• **Supplied material**
Content starts

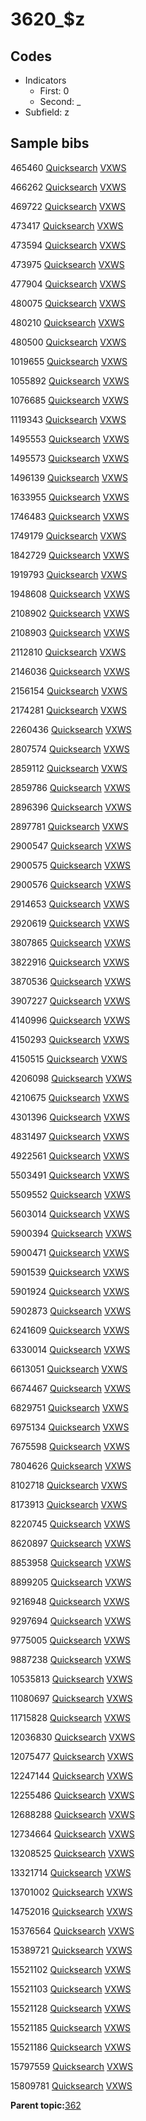 # 3620\_$z

## Codes

-   Indicators
    -   First: 0
    -   Second: \_
-   Subfield: z

## Sample bibs

465460 [Quicksearch](https://search.library.yale.edu/catalog/465460) [VXWS](http://prodorbis.library.yale.edu:7014/vxws/GetHoldingsService?bibId=465460)

466262 [Quicksearch](https://search.library.yale.edu/catalog/466262) [VXWS](http://prodorbis.library.yale.edu:7014/vxws/GetHoldingsService?bibId=466262)

469722 [Quicksearch](https://search.library.yale.edu/catalog/469722) [VXWS](http://prodorbis.library.yale.edu:7014/vxws/GetHoldingsService?bibId=469722)

473417 [Quicksearch](https://search.library.yale.edu/catalog/473417) [VXWS](http://prodorbis.library.yale.edu:7014/vxws/GetHoldingsService?bibId=473417)

473594 [Quicksearch](https://search.library.yale.edu/catalog/473594) [VXWS](http://prodorbis.library.yale.edu:7014/vxws/GetHoldingsService?bibId=473594)

473975 [Quicksearch](https://search.library.yale.edu/catalog/473975) [VXWS](http://prodorbis.library.yale.edu:7014/vxws/GetHoldingsService?bibId=473975)

477904 [Quicksearch](https://search.library.yale.edu/catalog/477904) [VXWS](http://prodorbis.library.yale.edu:7014/vxws/GetHoldingsService?bibId=477904)

480075 [Quicksearch](https://search.library.yale.edu/catalog/480075) [VXWS](http://prodorbis.library.yale.edu:7014/vxws/GetHoldingsService?bibId=480075)

480210 [Quicksearch](https://search.library.yale.edu/catalog/480210) [VXWS](http://prodorbis.library.yale.edu:7014/vxws/GetHoldingsService?bibId=480210)

480500 [Quicksearch](https://search.library.yale.edu/catalog/480500) [VXWS](http://prodorbis.library.yale.edu:7014/vxws/GetHoldingsService?bibId=480500)

1019655 [Quicksearch](https://search.library.yale.edu/catalog/1019655) [VXWS](http://prodorbis.library.yale.edu:7014/vxws/GetHoldingsService?bibId=1019655)

1055892 [Quicksearch](https://search.library.yale.edu/catalog/1055892) [VXWS](http://prodorbis.library.yale.edu:7014/vxws/GetHoldingsService?bibId=1055892)

1076685 [Quicksearch](https://search.library.yale.edu/catalog/1076685) [VXWS](http://prodorbis.library.yale.edu:7014/vxws/GetHoldingsService?bibId=1076685)

1119343 [Quicksearch](https://search.library.yale.edu/catalog/1119343) [VXWS](http://prodorbis.library.yale.edu:7014/vxws/GetHoldingsService?bibId=1119343)

1495553 [Quicksearch](https://search.library.yale.edu/catalog/1495553) [VXWS](http://prodorbis.library.yale.edu:7014/vxws/GetHoldingsService?bibId=1495553)

1495573 [Quicksearch](https://search.library.yale.edu/catalog/1495573) [VXWS](http://prodorbis.library.yale.edu:7014/vxws/GetHoldingsService?bibId=1495573)

1496139 [Quicksearch](https://search.library.yale.edu/catalog/1496139) [VXWS](http://prodorbis.library.yale.edu:7014/vxws/GetHoldingsService?bibId=1496139)

1633955 [Quicksearch](https://search.library.yale.edu/catalog/1633955) [VXWS](http://prodorbis.library.yale.edu:7014/vxws/GetHoldingsService?bibId=1633955)

1746483 [Quicksearch](https://search.library.yale.edu/catalog/1746483) [VXWS](http://prodorbis.library.yale.edu:7014/vxws/GetHoldingsService?bibId=1746483)

1749179 [Quicksearch](https://search.library.yale.edu/catalog/1749179) [VXWS](http://prodorbis.library.yale.edu:7014/vxws/GetHoldingsService?bibId=1749179)

1842729 [Quicksearch](https://search.library.yale.edu/catalog/1842729) [VXWS](http://prodorbis.library.yale.edu:7014/vxws/GetHoldingsService?bibId=1842729)

1919793 [Quicksearch](https://search.library.yale.edu/catalog/1919793) [VXWS](http://prodorbis.library.yale.edu:7014/vxws/GetHoldingsService?bibId=1919793)

1948608 [Quicksearch](https://search.library.yale.edu/catalog/1948608) [VXWS](http://prodorbis.library.yale.edu:7014/vxws/GetHoldingsService?bibId=1948608)

2108902 [Quicksearch](https://search.library.yale.edu/catalog/2108902) [VXWS](http://prodorbis.library.yale.edu:7014/vxws/GetHoldingsService?bibId=2108902)

2108903 [Quicksearch](https://search.library.yale.edu/catalog/2108903) [VXWS](http://prodorbis.library.yale.edu:7014/vxws/GetHoldingsService?bibId=2108903)

2112810 [Quicksearch](https://search.library.yale.edu/catalog/2112810) [VXWS](http://prodorbis.library.yale.edu:7014/vxws/GetHoldingsService?bibId=2112810)

2146036 [Quicksearch](https://search.library.yale.edu/catalog/2146036) [VXWS](http://prodorbis.library.yale.edu:7014/vxws/GetHoldingsService?bibId=2146036)

2156154 [Quicksearch](https://search.library.yale.edu/catalog/2156154) [VXWS](http://prodorbis.library.yale.edu:7014/vxws/GetHoldingsService?bibId=2156154)

2174281 [Quicksearch](https://search.library.yale.edu/catalog/2174281) [VXWS](http://prodorbis.library.yale.edu:7014/vxws/GetHoldingsService?bibId=2174281)

2260436 [Quicksearch](https://search.library.yale.edu/catalog/2260436) [VXWS](http://prodorbis.library.yale.edu:7014/vxws/GetHoldingsService?bibId=2260436)

2807574 [Quicksearch](https://search.library.yale.edu/catalog/2807574) [VXWS](http://prodorbis.library.yale.edu:7014/vxws/GetHoldingsService?bibId=2807574)

2859112 [Quicksearch](https://search.library.yale.edu/catalog/2859112) [VXWS](http://prodorbis.library.yale.edu:7014/vxws/GetHoldingsService?bibId=2859112)

2859786 [Quicksearch](https://search.library.yale.edu/catalog/2859786) [VXWS](http://prodorbis.library.yale.edu:7014/vxws/GetHoldingsService?bibId=2859786)

2896396 [Quicksearch](https://search.library.yale.edu/catalog/2896396) [VXWS](http://prodorbis.library.yale.edu:7014/vxws/GetHoldingsService?bibId=2896396)

2897781 [Quicksearch](https://search.library.yale.edu/catalog/2897781) [VXWS](http://prodorbis.library.yale.edu:7014/vxws/GetHoldingsService?bibId=2897781)

2900547 [Quicksearch](https://search.library.yale.edu/catalog/2900547) [VXWS](http://prodorbis.library.yale.edu:7014/vxws/GetHoldingsService?bibId=2900547)

2900575 [Quicksearch](https://search.library.yale.edu/catalog/2900575) [VXWS](http://prodorbis.library.yale.edu:7014/vxws/GetHoldingsService?bibId=2900575)

2900576 [Quicksearch](https://search.library.yale.edu/catalog/2900576) [VXWS](http://prodorbis.library.yale.edu:7014/vxws/GetHoldingsService?bibId=2900576)

2914653 [Quicksearch](https://search.library.yale.edu/catalog/2914653) [VXWS](http://prodorbis.library.yale.edu:7014/vxws/GetHoldingsService?bibId=2914653)

2920619 [Quicksearch](https://search.library.yale.edu/catalog/2920619) [VXWS](http://prodorbis.library.yale.edu:7014/vxws/GetHoldingsService?bibId=2920619)

3807865 [Quicksearch](https://search.library.yale.edu/catalog/3807865) [VXWS](http://prodorbis.library.yale.edu:7014/vxws/GetHoldingsService?bibId=3807865)

3822916 [Quicksearch](https://search.library.yale.edu/catalog/3822916) [VXWS](http://prodorbis.library.yale.edu:7014/vxws/GetHoldingsService?bibId=3822916)

3870536 [Quicksearch](https://search.library.yale.edu/catalog/3870536) [VXWS](http://prodorbis.library.yale.edu:7014/vxws/GetHoldingsService?bibId=3870536)

3907227 [Quicksearch](https://search.library.yale.edu/catalog/3907227) [VXWS](http://prodorbis.library.yale.edu:7014/vxws/GetHoldingsService?bibId=3907227)

4140996 [Quicksearch](https://search.library.yale.edu/catalog/4140996) [VXWS](http://prodorbis.library.yale.edu:7014/vxws/GetHoldingsService?bibId=4140996)

4150293 [Quicksearch](https://search.library.yale.edu/catalog/4150293) [VXWS](http://prodorbis.library.yale.edu:7014/vxws/GetHoldingsService?bibId=4150293)

4150515 [Quicksearch](https://search.library.yale.edu/catalog/4150515) [VXWS](http://prodorbis.library.yale.edu:7014/vxws/GetHoldingsService?bibId=4150515)

4206098 [Quicksearch](https://search.library.yale.edu/catalog/4206098) [VXWS](http://prodorbis.library.yale.edu:7014/vxws/GetHoldingsService?bibId=4206098)

4210675 [Quicksearch](https://search.library.yale.edu/catalog/4210675) [VXWS](http://prodorbis.library.yale.edu:7014/vxws/GetHoldingsService?bibId=4210675)

4301396 [Quicksearch](https://search.library.yale.edu/catalog/4301396) [VXWS](http://prodorbis.library.yale.edu:7014/vxws/GetHoldingsService?bibId=4301396)

4831497 [Quicksearch](https://search.library.yale.edu/catalog/4831497) [VXWS](http://prodorbis.library.yale.edu:7014/vxws/GetHoldingsService?bibId=4831497)

4922561 [Quicksearch](https://search.library.yale.edu/catalog/4922561) [VXWS](http://prodorbis.library.yale.edu:7014/vxws/GetHoldingsService?bibId=4922561)

5503491 [Quicksearch](https://search.library.yale.edu/catalog/5503491) [VXWS](http://prodorbis.library.yale.edu:7014/vxws/GetHoldingsService?bibId=5503491)

5509552 [Quicksearch](https://search.library.yale.edu/catalog/5509552) [VXWS](http://prodorbis.library.yale.edu:7014/vxws/GetHoldingsService?bibId=5509552)

5603014 [Quicksearch](https://search.library.yale.edu/catalog/5603014) [VXWS](http://prodorbis.library.yale.edu:7014/vxws/GetHoldingsService?bibId=5603014)

5900394 [Quicksearch](https://search.library.yale.edu/catalog/5900394) [VXWS](http://prodorbis.library.yale.edu:7014/vxws/GetHoldingsService?bibId=5900394)

5900471 [Quicksearch](https://search.library.yale.edu/catalog/5900471) [VXWS](http://prodorbis.library.yale.edu:7014/vxws/GetHoldingsService?bibId=5900471)

5901539 [Quicksearch](https://search.library.yale.edu/catalog/5901539) [VXWS](http://prodorbis.library.yale.edu:7014/vxws/GetHoldingsService?bibId=5901539)

5901924 [Quicksearch](https://search.library.yale.edu/catalog/5901924) [VXWS](http://prodorbis.library.yale.edu:7014/vxws/GetHoldingsService?bibId=5901924)

5902873 [Quicksearch](https://search.library.yale.edu/catalog/5902873) [VXWS](http://prodorbis.library.yale.edu:7014/vxws/GetHoldingsService?bibId=5902873)

6241609 [Quicksearch](https://search.library.yale.edu/catalog/6241609) [VXWS](http://prodorbis.library.yale.edu:7014/vxws/GetHoldingsService?bibId=6241609)

6330014 [Quicksearch](https://search.library.yale.edu/catalog/6330014) [VXWS](http://prodorbis.library.yale.edu:7014/vxws/GetHoldingsService?bibId=6330014)

6613051 [Quicksearch](https://search.library.yale.edu/catalog/6613051) [VXWS](http://prodorbis.library.yale.edu:7014/vxws/GetHoldingsService?bibId=6613051)

6674467 [Quicksearch](https://search.library.yale.edu/catalog/6674467) [VXWS](http://prodorbis.library.yale.edu:7014/vxws/GetHoldingsService?bibId=6674467)

6829751 [Quicksearch](https://search.library.yale.edu/catalog/6829751) [VXWS](http://prodorbis.library.yale.edu:7014/vxws/GetHoldingsService?bibId=6829751)

6975134 [Quicksearch](https://search.library.yale.edu/catalog/6975134) [VXWS](http://prodorbis.library.yale.edu:7014/vxws/GetHoldingsService?bibId=6975134)

7675598 [Quicksearch](https://search.library.yale.edu/catalog/7675598) [VXWS](http://prodorbis.library.yale.edu:7014/vxws/GetHoldingsService?bibId=7675598)

7804626 [Quicksearch](https://search.library.yale.edu/catalog/7804626) [VXWS](http://prodorbis.library.yale.edu:7014/vxws/GetHoldingsService?bibId=7804626)

8102718 [Quicksearch](https://search.library.yale.edu/catalog/8102718) [VXWS](http://prodorbis.library.yale.edu:7014/vxws/GetHoldingsService?bibId=8102718)

8173913 [Quicksearch](https://search.library.yale.edu/catalog/8173913) [VXWS](http://prodorbis.library.yale.edu:7014/vxws/GetHoldingsService?bibId=8173913)

8220745 [Quicksearch](https://search.library.yale.edu/catalog/8220745) [VXWS](http://prodorbis.library.yale.edu:7014/vxws/GetHoldingsService?bibId=8220745)

8620897 [Quicksearch](https://search.library.yale.edu/catalog/8620897) [VXWS](http://prodorbis.library.yale.edu:7014/vxws/GetHoldingsService?bibId=8620897)

8853958 [Quicksearch](https://search.library.yale.edu/catalog/8853958) [VXWS](http://prodorbis.library.yale.edu:7014/vxws/GetHoldingsService?bibId=8853958)

8899205 [Quicksearch](https://search.library.yale.edu/catalog/8899205) [VXWS](http://prodorbis.library.yale.edu:7014/vxws/GetHoldingsService?bibId=8899205)

9216948 [Quicksearch](https://search.library.yale.edu/catalog/9216948) [VXWS](http://prodorbis.library.yale.edu:7014/vxws/GetHoldingsService?bibId=9216948)

9297694 [Quicksearch](https://search.library.yale.edu/catalog/9297694) [VXWS](http://prodorbis.library.yale.edu:7014/vxws/GetHoldingsService?bibId=9297694)

9775005 [Quicksearch](https://search.library.yale.edu/catalog/9775005) [VXWS](http://prodorbis.library.yale.edu:7014/vxws/GetHoldingsService?bibId=9775005)

9887238 [Quicksearch](https://search.library.yale.edu/catalog/9887238) [VXWS](http://prodorbis.library.yale.edu:7014/vxws/GetHoldingsService?bibId=9887238)

10535813 [Quicksearch](https://search.library.yale.edu/catalog/10535813) [VXWS](http://prodorbis.library.yale.edu:7014/vxws/GetHoldingsService?bibId=10535813)

11080697 [Quicksearch](https://search.library.yale.edu/catalog/11080697) [VXWS](http://prodorbis.library.yale.edu:7014/vxws/GetHoldingsService?bibId=11080697)

11715828 [Quicksearch](https://search.library.yale.edu/catalog/11715828) [VXWS](http://prodorbis.library.yale.edu:7014/vxws/GetHoldingsService?bibId=11715828)

12036830 [Quicksearch](https://search.library.yale.edu/catalog/12036830) [VXWS](http://prodorbis.library.yale.edu:7014/vxws/GetHoldingsService?bibId=12036830)

12075477 [Quicksearch](https://search.library.yale.edu/catalog/12075477) [VXWS](http://prodorbis.library.yale.edu:7014/vxws/GetHoldingsService?bibId=12075477)

12247144 [Quicksearch](https://search.library.yale.edu/catalog/12247144) [VXWS](http://prodorbis.library.yale.edu:7014/vxws/GetHoldingsService?bibId=12247144)

12255486 [Quicksearch](https://search.library.yale.edu/catalog/12255486) [VXWS](http://prodorbis.library.yale.edu:7014/vxws/GetHoldingsService?bibId=12255486)

12688288 [Quicksearch](https://search.library.yale.edu/catalog/12688288) [VXWS](http://prodorbis.library.yale.edu:7014/vxws/GetHoldingsService?bibId=12688288)

12734664 [Quicksearch](https://search.library.yale.edu/catalog/12734664) [VXWS](http://prodorbis.library.yale.edu:7014/vxws/GetHoldingsService?bibId=12734664)

13208525 [Quicksearch](https://search.library.yale.edu/catalog/13208525) [VXWS](http://prodorbis.library.yale.edu:7014/vxws/GetHoldingsService?bibId=13208525)

13321714 [Quicksearch](https://search.library.yale.edu/catalog/13321714) [VXWS](http://prodorbis.library.yale.edu:7014/vxws/GetHoldingsService?bibId=13321714)

13701002 [Quicksearch](https://search.library.yale.edu/catalog/13701002) [VXWS](http://prodorbis.library.yale.edu:7014/vxws/GetHoldingsService?bibId=13701002)

14752016 [Quicksearch](https://search.library.yale.edu/catalog/14752016) [VXWS](http://prodorbis.library.yale.edu:7014/vxws/GetHoldingsService?bibId=14752016)

15376564 [Quicksearch](https://search.library.yale.edu/catalog/15376564) [VXWS](http://prodorbis.library.yale.edu:7014/vxws/GetHoldingsService?bibId=15376564)

15389721 [Quicksearch](https://search.library.yale.edu/catalog/15389721) [VXWS](http://prodorbis.library.yale.edu:7014/vxws/GetHoldingsService?bibId=15389721)

15521102 [Quicksearch](https://search.library.yale.edu/catalog/15521102) [VXWS](http://prodorbis.library.yale.edu:7014/vxws/GetHoldingsService?bibId=15521102)

15521103 [Quicksearch](https://search.library.yale.edu/catalog/15521103) [VXWS](http://prodorbis.library.yale.edu:7014/vxws/GetHoldingsService?bibId=15521103)

15521128 [Quicksearch](https://search.library.yale.edu/catalog/15521128) [VXWS](http://prodorbis.library.yale.edu:7014/vxws/GetHoldingsService?bibId=15521128)

15521185 [Quicksearch](https://search.library.yale.edu/catalog/15521185) [VXWS](http://prodorbis.library.yale.edu:7014/vxws/GetHoldingsService?bibId=15521185)

15521186 [Quicksearch](https://search.library.yale.edu/catalog/15521186) [VXWS](http://prodorbis.library.yale.edu:7014/vxws/GetHoldingsService?bibId=15521186)

15797559 [Quicksearch](https://search.library.yale.edu/catalog/15797559) [VXWS](http://prodorbis.library.yale.edu:7014/vxws/GetHoldingsService?bibId=15797559)

15809781 [Quicksearch](https://search.library.yale.edu/catalog/15809781) [VXWS](http://prodorbis.library.yale.edu:7014/vxws/GetHoldingsService?bibId=15809781)

**Parent topic:**[362](../../tags/362/362.md)

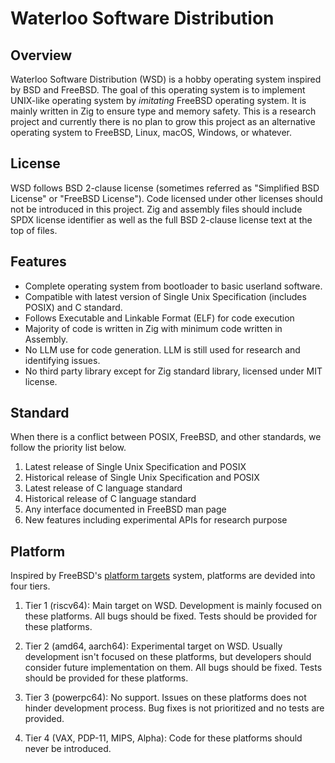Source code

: # Waterloo Software Distribution

## Overview

Waterloo Software Distribution (WSD) is a hobby operating system inspired by BSD and FreeBSD.
The goal of this operating system is to implement UNIX-like operating system by *imitating* FreeBSD operating system.
It is mainly written in Zig to ensure type and memory safety.
This is a research project and currently there is no plan to grow this project as an alternative operating system to FreeBSD, Linux, macOS, Windows, or whatever.

## License

WSD follows BSD 2-clause license (sometimes referred as "Simplified BSD License" or "FreeBSD License"). Code licensed under other licenses should not be introduced in this project. Zig and assembly files should include SPDX license identifier as well as the full BSD 2-clause license text at the top of files.

## Features

- Complete operating system from bootloader to basic userland software.
- Compatible with latest version of Single Unix Specification (includes POSIX) and C standard.
- Follows Executable and Linkable Format (ELF) for code execution
- Majority of code is written in Zig with minimum code written in Assembly.
- No LLM use for code generation. LLM is still used for research and identifying issues.
- No third party library except for Zig standard library, licensed under MIT license.

## Standard

When there is a conflict between POSIX, FreeBSD, and other standards, we follow the priority list below.

1. Latest release of Single Unix Specification and POSIX
2. Historical release of Single Unix Specification and POSIX
3. Latest release of C language standard
4. Historical release of C language standard
5. Any interface documented in FreeBSD man page
6. New features including experimental APIs for research purpose

## Platform

Inspired by FreeBSD's [platform targets](https://docs.freebsd.org/en/articles/committers-guide/#_platform_targets) system, platforms are devided into four tiers.

1. Tier 1 (riscv64): Main target on WSD. Development is mainly focused on these platforms. All bugs should be fixed. Tests should be provided for these platforms.

2. Tier 2 (amd64, aarch64): Experimental target on WSD. Usually development isn't focused on these platforms, but developers should consider future implementation on them. All bugs should be fixed. Tests should be provided for these platforms.

3. Tier 3 (powerpc64): No support. Issues on these platforms does not hinder development process. Bug fixes is not prioritized and no tests are provided.

3. Tier 4 (VAX, PDP-11, MIPS, Alpha): Code for these platforms should never be introduced.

Content ends

• **Exercise brief**
Determine how many lines of the records contain the word "Single". Reply with the number by itself.

• **Response**
3